Griggs filed no answer to Utley’s cross-complaint. Utley filed a motion for a default judgment. Ark. Stats. 27-1135 provides: “A defendant to any complaint or cross-complaint must appear or plead either generally or specially the first day after expiration of the period of time set forth below, as the case may be: First: Where the summons has been served twenty (20) days in any county in the state.” Ark. Stats. 29-401 provides: “Judgment by default shall be rendered by the Court in any case where an appearance or pleading, either general or special, has not been filed within the time allowed by this Act; provided, that the Court may for good cause allow further time for filing an appearance or pleading, if application for granting further time is made before expiration of the period within which the appearance or pleading should have been filed; and that nothing in this Act shall impair the discretion of the Court to set aside any default judgment upon showing of excusable neglect, unavoidable casualty or other just cause.” No attempt was made to show excusable neglect, unavoidable casualty or other just cause for Griggs’ failure to answer Utley’s cross-complaint. Therefore, under the provisions of Ark. Stats. 29-401, Utley was entitled to a default judgment on his cross-complaint against Griggs, and since Utley’s judgment on the cross-complaint should have been rendered prior to the actual trial, Griggs could not recover on his complaint. “If more than one action between the same parties and with reference to the same subject-matter is pending, the first judgment rendered in either action bars the other action, regardless of priority in time of commencement.” Sims v. Miller, 151 Ark. 377, 236 S. W. 828, Adams and Rusher v. Henderson, 197 Ark. 907, 125 S. W. 2d 472. It follows that the judgment in favor of Griggs in the sum of $225.00 must be reversed and his complaint dismissed. It might be added that Griggs’ failure to answer Utley’s cross-complaint resulting in a default judgment, is in noway prejudicial to Heckinger or Utley.

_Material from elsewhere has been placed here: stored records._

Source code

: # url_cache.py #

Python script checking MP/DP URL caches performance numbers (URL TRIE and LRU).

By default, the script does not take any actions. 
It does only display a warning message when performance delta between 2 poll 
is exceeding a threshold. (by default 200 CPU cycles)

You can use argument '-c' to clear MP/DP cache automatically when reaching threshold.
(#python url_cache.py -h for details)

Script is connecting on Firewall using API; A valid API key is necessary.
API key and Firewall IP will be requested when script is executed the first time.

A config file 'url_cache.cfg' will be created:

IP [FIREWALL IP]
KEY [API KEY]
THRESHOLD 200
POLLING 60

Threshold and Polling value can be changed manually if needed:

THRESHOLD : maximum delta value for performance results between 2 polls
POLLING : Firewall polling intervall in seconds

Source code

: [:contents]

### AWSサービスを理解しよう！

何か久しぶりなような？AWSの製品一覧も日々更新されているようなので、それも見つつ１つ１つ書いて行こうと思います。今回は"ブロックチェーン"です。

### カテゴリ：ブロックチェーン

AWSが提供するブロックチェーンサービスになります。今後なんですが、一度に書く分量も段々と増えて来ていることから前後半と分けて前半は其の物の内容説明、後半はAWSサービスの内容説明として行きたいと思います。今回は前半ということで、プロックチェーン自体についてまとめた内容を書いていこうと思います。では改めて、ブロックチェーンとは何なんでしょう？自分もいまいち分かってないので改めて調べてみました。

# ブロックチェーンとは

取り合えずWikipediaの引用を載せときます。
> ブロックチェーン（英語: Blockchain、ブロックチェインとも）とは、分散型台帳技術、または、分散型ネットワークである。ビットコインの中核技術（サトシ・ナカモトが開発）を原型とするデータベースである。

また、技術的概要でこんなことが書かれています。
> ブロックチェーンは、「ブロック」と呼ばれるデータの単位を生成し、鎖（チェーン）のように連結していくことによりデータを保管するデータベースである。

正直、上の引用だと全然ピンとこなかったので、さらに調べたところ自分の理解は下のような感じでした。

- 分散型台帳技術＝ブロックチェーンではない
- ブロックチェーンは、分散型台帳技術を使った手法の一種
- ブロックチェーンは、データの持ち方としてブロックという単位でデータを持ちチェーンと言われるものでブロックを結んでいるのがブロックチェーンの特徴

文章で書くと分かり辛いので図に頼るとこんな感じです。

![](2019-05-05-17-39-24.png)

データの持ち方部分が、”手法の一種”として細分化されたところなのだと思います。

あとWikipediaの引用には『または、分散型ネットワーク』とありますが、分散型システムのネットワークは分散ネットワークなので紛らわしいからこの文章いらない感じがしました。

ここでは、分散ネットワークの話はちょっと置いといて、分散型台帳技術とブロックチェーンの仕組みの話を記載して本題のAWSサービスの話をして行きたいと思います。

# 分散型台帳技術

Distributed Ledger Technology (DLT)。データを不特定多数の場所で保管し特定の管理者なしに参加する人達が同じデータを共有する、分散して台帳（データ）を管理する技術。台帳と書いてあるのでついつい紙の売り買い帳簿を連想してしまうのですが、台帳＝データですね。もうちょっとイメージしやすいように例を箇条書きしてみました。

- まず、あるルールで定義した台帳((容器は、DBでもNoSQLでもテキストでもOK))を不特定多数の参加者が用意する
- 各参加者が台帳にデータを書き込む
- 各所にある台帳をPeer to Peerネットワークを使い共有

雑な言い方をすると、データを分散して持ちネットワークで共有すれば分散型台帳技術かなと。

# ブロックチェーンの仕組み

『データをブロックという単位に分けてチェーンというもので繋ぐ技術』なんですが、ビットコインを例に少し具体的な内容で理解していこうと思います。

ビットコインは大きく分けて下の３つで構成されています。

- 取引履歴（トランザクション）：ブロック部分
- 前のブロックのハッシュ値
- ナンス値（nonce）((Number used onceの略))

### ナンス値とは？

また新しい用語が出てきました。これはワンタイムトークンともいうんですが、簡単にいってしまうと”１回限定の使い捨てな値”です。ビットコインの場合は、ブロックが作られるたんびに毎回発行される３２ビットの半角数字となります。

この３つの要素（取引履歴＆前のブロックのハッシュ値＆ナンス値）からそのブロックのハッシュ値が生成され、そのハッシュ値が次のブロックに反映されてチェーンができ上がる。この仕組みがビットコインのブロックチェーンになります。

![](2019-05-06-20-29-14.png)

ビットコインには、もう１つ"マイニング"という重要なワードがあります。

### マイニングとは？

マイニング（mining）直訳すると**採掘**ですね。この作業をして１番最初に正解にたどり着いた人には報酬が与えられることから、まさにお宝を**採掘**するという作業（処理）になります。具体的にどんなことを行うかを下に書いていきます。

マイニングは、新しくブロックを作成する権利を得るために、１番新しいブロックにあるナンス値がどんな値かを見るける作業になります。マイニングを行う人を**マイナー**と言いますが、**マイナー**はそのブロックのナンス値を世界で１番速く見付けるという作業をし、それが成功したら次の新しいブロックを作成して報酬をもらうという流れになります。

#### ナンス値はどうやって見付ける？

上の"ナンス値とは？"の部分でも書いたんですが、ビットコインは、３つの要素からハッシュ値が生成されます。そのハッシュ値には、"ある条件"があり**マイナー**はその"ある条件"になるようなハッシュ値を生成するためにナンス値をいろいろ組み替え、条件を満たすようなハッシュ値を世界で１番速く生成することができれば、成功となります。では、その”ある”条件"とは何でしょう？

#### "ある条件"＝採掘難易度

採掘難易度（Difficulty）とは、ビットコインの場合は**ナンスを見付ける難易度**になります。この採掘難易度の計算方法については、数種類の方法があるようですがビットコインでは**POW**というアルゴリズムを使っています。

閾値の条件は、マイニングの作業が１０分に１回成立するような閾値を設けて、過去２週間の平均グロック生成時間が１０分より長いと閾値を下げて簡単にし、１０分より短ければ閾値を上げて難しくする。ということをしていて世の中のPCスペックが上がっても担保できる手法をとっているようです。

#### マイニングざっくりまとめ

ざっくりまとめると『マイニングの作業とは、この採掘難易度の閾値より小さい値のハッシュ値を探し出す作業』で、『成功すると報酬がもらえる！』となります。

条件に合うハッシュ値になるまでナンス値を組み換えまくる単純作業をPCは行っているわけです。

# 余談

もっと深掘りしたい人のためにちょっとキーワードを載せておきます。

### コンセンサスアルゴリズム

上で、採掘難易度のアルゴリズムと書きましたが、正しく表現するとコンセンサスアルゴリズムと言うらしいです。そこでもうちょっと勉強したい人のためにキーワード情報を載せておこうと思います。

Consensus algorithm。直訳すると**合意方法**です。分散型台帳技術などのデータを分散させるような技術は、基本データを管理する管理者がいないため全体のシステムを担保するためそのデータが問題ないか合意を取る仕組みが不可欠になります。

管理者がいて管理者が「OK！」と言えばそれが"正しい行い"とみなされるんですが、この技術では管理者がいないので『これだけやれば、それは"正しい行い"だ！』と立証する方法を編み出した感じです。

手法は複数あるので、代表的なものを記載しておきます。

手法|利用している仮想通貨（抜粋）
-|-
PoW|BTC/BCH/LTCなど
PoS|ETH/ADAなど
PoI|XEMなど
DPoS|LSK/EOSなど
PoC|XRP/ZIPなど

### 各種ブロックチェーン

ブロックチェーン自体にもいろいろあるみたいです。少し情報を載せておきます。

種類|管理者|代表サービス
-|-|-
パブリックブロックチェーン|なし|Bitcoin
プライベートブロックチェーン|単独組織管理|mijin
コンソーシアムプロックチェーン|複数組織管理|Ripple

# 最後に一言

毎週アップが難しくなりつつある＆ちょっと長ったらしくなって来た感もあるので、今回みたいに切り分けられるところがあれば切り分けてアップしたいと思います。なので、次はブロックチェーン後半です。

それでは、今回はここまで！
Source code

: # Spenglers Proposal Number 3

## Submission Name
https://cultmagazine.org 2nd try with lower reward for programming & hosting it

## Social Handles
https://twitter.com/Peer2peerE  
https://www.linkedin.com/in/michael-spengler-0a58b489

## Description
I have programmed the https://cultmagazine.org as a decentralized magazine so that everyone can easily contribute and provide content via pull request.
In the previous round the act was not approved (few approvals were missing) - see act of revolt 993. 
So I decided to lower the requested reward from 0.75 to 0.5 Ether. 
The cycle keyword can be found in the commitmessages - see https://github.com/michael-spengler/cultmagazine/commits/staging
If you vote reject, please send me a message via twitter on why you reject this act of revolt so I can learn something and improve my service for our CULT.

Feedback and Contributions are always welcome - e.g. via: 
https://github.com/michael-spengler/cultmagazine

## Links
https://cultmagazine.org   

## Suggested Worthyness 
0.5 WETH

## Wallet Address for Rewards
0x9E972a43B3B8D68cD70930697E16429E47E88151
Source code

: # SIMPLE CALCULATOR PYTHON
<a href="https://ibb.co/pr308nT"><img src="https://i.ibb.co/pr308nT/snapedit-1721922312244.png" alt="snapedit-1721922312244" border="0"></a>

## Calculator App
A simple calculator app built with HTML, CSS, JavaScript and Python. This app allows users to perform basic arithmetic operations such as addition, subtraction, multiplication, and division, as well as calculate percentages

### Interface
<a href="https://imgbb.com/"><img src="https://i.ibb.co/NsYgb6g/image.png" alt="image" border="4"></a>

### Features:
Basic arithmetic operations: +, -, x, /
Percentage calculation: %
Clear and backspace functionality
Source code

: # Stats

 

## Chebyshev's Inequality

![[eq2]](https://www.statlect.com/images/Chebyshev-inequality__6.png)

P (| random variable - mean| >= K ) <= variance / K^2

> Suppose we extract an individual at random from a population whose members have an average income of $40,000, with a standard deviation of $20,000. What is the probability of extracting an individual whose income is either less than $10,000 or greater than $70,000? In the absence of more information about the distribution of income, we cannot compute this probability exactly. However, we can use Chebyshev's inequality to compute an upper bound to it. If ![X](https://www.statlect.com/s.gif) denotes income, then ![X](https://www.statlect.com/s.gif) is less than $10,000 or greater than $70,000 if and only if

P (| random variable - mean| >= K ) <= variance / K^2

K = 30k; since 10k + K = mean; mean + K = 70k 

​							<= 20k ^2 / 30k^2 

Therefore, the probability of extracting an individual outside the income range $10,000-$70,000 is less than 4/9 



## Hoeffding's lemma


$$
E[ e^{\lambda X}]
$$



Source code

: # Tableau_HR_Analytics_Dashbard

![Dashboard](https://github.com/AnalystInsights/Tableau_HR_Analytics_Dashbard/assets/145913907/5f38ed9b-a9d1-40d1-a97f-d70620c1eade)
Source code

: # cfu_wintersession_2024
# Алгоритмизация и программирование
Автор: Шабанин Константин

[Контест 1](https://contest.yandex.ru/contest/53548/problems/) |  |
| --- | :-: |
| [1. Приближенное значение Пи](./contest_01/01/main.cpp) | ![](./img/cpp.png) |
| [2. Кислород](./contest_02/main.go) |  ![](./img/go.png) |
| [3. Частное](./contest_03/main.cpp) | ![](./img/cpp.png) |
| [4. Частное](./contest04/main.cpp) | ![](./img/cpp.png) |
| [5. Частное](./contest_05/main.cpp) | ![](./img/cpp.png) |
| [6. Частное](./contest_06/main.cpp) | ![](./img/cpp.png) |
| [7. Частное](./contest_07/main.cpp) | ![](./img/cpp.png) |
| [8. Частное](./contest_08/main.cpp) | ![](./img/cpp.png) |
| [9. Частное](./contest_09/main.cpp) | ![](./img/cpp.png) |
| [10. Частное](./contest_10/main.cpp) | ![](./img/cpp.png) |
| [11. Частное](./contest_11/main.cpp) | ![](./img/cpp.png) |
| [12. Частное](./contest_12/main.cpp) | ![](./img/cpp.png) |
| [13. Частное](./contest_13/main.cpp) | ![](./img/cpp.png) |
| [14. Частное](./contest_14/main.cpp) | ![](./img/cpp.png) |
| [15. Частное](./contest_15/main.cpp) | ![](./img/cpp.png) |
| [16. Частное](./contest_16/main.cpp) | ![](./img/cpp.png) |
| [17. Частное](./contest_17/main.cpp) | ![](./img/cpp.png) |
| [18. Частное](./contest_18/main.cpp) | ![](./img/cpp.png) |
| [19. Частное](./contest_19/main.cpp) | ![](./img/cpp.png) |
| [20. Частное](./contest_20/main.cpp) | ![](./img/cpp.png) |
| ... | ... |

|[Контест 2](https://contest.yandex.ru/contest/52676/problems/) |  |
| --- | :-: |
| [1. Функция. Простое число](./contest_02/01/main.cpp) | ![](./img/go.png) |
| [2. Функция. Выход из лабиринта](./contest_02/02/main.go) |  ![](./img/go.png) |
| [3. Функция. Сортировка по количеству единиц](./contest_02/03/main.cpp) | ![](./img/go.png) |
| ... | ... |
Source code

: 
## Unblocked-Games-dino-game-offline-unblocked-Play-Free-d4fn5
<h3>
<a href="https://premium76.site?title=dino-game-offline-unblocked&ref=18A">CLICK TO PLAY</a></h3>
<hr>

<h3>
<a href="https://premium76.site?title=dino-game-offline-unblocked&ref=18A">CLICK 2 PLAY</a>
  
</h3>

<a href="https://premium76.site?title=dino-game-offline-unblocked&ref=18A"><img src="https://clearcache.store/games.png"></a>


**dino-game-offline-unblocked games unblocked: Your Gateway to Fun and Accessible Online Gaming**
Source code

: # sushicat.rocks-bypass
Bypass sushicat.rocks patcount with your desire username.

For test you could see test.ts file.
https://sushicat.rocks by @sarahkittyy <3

We come now to the principal point in controversy between Heckinger, Utley, Mary White, and Lovie Allen in her own right, and as mother and next friend of the-Cross minors. In selecting the jury, the Court, over the objection of Utley, directed the Clerk to furnish the parties a list of 21 veniremen from which to select a jury of 12. The Court allowed Heckinger and Griggs to challenge three, allowed White and Allen to challenge three, and allowed Utley to challenge three. Ark. Stats. 39-229 provides: “Each party shall have three [3] peremptory challenges, which may be made orally — but if either party shall desire a panel, the court shall cause the names of twenty-four [24] competent jurors, written upon separate slips of paper, to he placed in a box to be kept for that purpose, from which the names of eighteen [18] shall he drawn and entered on a list in the order in which they were drawn, and numbered. Each party shall be furnished with a copy of said list, from which each may strike the names of three [3] jurors and return the list so struck to the judge, who shall strike from the original list the names so stricken from the copies, and the first twelve [12] names remaining on said original list shall constitute the jury.” Ark. Stats. 39-231 provides: “ ... Where there are several persons on the same side, the challenge of one [1] shall be the challenge of all under this subdivision. ’ ’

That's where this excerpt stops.